Xing, Zhe, Tian, Kang, Du, Changwen, Li, Chunyang, Zhou, Jianmin, Chen, Zhikun
Geoderma 2019 v.335 pp. 94-103
Fourier transform infrared spectroscopy, absorbance, agricultural soils, cation exchange capacity, hydrophobicity, organic carbon, photoacoustic spectroscopy, principal component analysis, soil formation, soil organic matter
In a Fourier transform mid-infrared photoacoustic spectroscopy (FTIR-PAS) mode, the scanning depths vary with the moving mirror velocity at specific wavenumbers, allowing depth profiling of materials. In this paper, we use FTIR-PAS spectroscopy to carry out a depth profiling of three types of agricultural soils (Fluvo-aquic soil, red soil and black soil) at micrometer scales by modulating the moving mirror velocity.
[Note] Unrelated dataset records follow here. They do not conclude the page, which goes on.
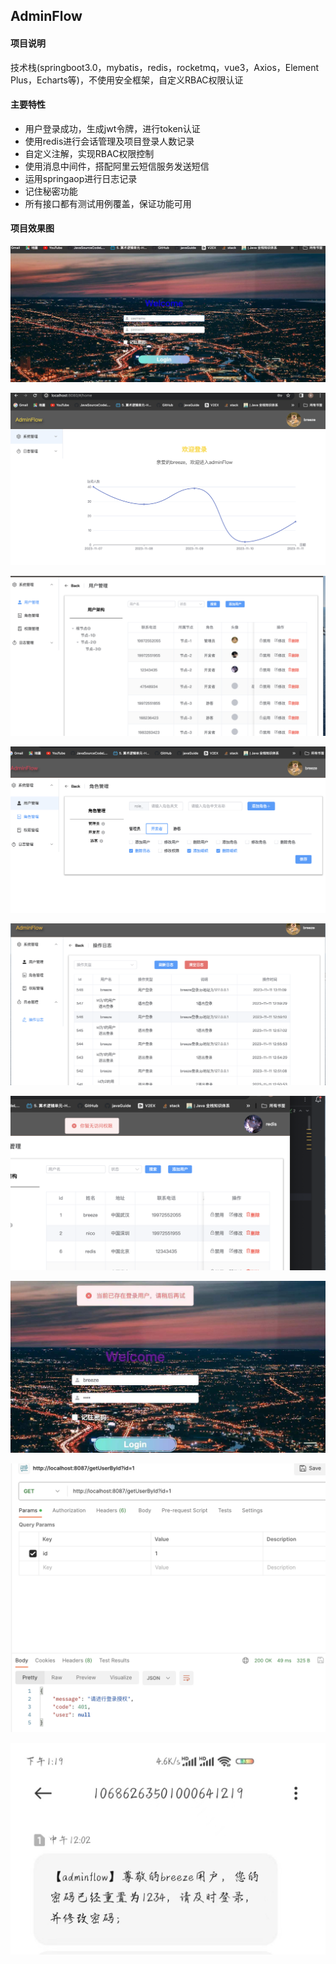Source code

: ## AdminFlow

#### 项目说明

技术栈(springboot3.0，mybatis，redis，rocketmq，vue3，Axios，Element Plus，Echarts等)，不使用安全框架，自定义RBAC权限认证

#### 主要特性

- 用户登录成功，生成jwt令牌，进行token认证
- 使用redis进行会话管理及项目登录人数记录
- 自定义注解，实现RBAC权限控制
- 使用消息中间件，搭配阿里云短信服务发送短信
- 运用springaop进行日志记录
- 记住秘密功能
- 所有接口都有测试用例覆盖，保证功能可用

#### 项目效果图

![登录界面](./photo/1.jpg)

![Home页面](./photo/2.png)

![](./photo/5.png)

![权限设置](.\photo\4.png)

![日志](.\photo\3.png)

![访问权限](.\photo\9.png)

![会话管理](.\photo\6.jpg)

![token认证](.\photo\7.png)

![rocketmq短信服务](.\photo\8.jpg)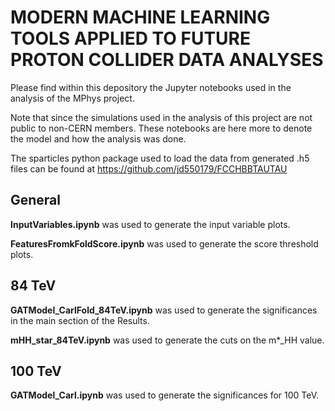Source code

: # MODERN MACHINE LEARNING TOOLS APPLIED TO FUTURE PROTON COLLIDER DATA ANALYSES

Please find within this depository the Jupyter notebooks used in the analysis of the MPhys project.

Note that since the simulations used in the analysis of this project are not public to non-CERN members.
These notebooks are here more to denote the model and how the analysis was done.

The sparticles python package used to load the data from generated .h5 files can be found at https://github.com/jd550179/FCCHBBTAUTAU

## General

**InputVariables.ipynb** was used to generate the input variable plots.

**FeaturesFromkFoldScore.ipynb** was used to generate the score threshold plots.

## 84 TeV
**GATModel_CarlFold_84TeV.ipynb** was used to generate the significances in the main section of the Results.

**mHH_star_84TeV.ipynb** was used to generate the cuts on the m*_HH value.

## 100 TeV
**GATModel_Carl.ipynb** was used to generate the significances for 100 TeV.
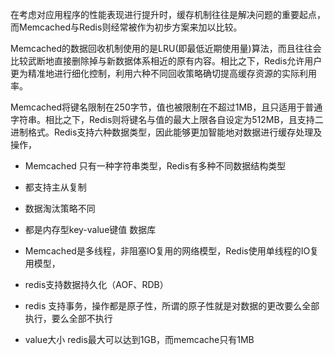 在考虑对应用程序的性能表现进行提升时，缓存机制往往是解决问题的重要起点，而Memcached与Redis则经常被作为初步方案来加以比较。

Memcached的数据回收机制使用的是LRU(即最低近期使用量)算法，而且往往会比较武断地直接删除掉与新数据体系相近的原有内容。相比之下，Redis允许用户更为精准地进行细化控制，利用六种不同回收策略确切提高缓存资源的实际利用率。

Memcached将键名限制在250字节，值也被限制在不超过1MB，且只适用于普通字符串。相比之下，Redis则将键名与值的最大上限各自设定为512MB，且支持二进制格式。Redis支持六种数据类型，因此能够更加智能地对数据进行缓存处理及操作，




+ Memcached 只有一种字符串类型，Redis有多种不同数据结构类型

+ 都支持主从复制

+ 数据淘汰策略不同

+ 都是内存型key-value键值 数据库

+ Memcached是多线程，非阻塞IO复用的网络模型，Redis使用单线程的IO复用模型，

+ redis支持数据持久化（AOF、RDB）

+ redis 支持事务，操作都是原子性，所谓的原子性就是对数据的更改要么全部执行，要么全部不执行

+ value大小 redis最大可以达到1GB，而memcache只有1MB

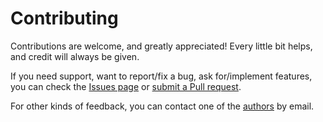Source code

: # Contributing

Contributions are welcome, and greatly appreciated! Every little bit helps, and credit will always be given.

If you need support, want to report/fix a bug, ask for/implement features, you can check the
[Issues page](https://github.com/marcofavorito/yarllib/issues)
or [submit a Pull request](https://github.com/marcofavorito/yarllib/pulls).

For other kinds of feedback, you can contact one of the [authors](./authors.md) by email.

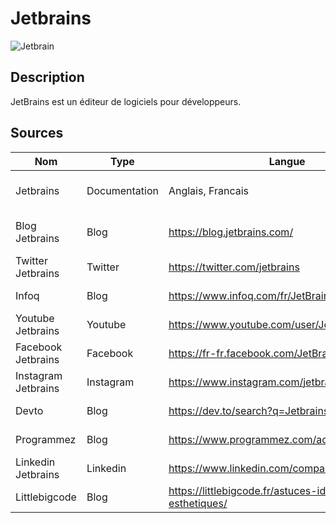 
# Jetbrains

![Jetbrain](https://resources.jetbrains.com/storage/products/company/brand/logos/jb_beam.png "Logo de Jetbrain")

## Description
JetBrains est un éditeur de logiciels pour développeurs.

## Sources

Nom | Type | Langue | Lien | Description | Tags | Note
 --- | --- | --- | --- | --- | --- | --- 
Jetbrains|Documentation|Anglais, Francais|https://www.jetbrains.com/fr-fr/|Documentation officiel de Jetbrains|Jetbrains|5/5
Blog Jetbrains|Blog|https://blog.jetbrains.com/|Blog recensant les nouveautés et actualités de Jetbrains|Jetbrains, Blog|5/5
Twitter Jetbrains|Twitter|https://twitter.com/jetbrains|Twitter officiel de Jetbrains, présente les nouveautés|Jetbrains, Twitter|4/5
Infoq|Blog|https://www.infoq.com/fr/JetBrains/news/|Nouveautés de Jetbrains|Jetbrains, Infoq|2/5
Youtube Jetbrains|Youtube|https://www.youtube.com/user/JetBrainsTV|Tutoriels d'utilisation de Jetbrains|Jetbrains, Youtube|4/5
Facebook Jetbrains|Facebook|https://fr-fr.facebook.com/JetBrains/|Actualités et nouveautés|Jetbrains, Facebook|2/5
Instagram Jetbrains|Instagram|https://www.instagram.com/jetbrains|Actualités et nouveautés|Jetbrains, Instagram|2/5
Devto|Blog|https://dev.to/search?q=Jetbrains|Tips, nouveautés et présentation de Jetbrains|Jetbrains, Devto|3/5
Programmez|Blog|https://www.programmez.com/actualites/jetbrains|Actualités de Jetbrains|Jetbrains, Programmez|2/5
Linkedin Jetbrains|Linkedin|https://www.linkedin.com/company/jetbrains|Compte linkedin officiel de Jetbrains|Jetbrains, Linkedin|2/5
Littlebigcode|Blog|https://littlebigcode.fr/astuces-ide-jetbrains-esthetiques/|Astuces pour optimiser son IDE|Jetbrains, Littlebigcode|2/5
The compositional and structural differences in soil organic matters were explored from the surface to a depth of about 4 μm. The results showed that the distribution of potential hydrophobic CH varied among different types of soils. The contribution of the soil organic matter (SOM) to the cation exchange capacity (CEC) also differed for each soil type. The results of the principal component analysis (PCA) indicated that most differences among the selected soil types occurred in the inner layer, and the discriminatory power of the soil spectra decreased with the reduction of scanning depths. Correlations between soil properties and spectral absorbance were carried out to determine the source of water extractable organic carbon (WEOC) of different soil types. For the black soil, WEOC were significantly and positively correlated to the absorbance at ~2920 cm−1, and this correlation increased with the probing depth at micrometer scales. However, the significant and negative correlation between the WEOC of the red soil, and the bond intensity of ~1650 cm−1 decreased with an increasing probing depth. This result demonstrates a selective retention of biotic components in the WEOC of the red soil. The WEOC of the black soil, with comparison to the red soil, has more contributions from the native organic matter. These results can be reasonably ascribed to different pedogenesis and cultivation systems that were practiced in the past.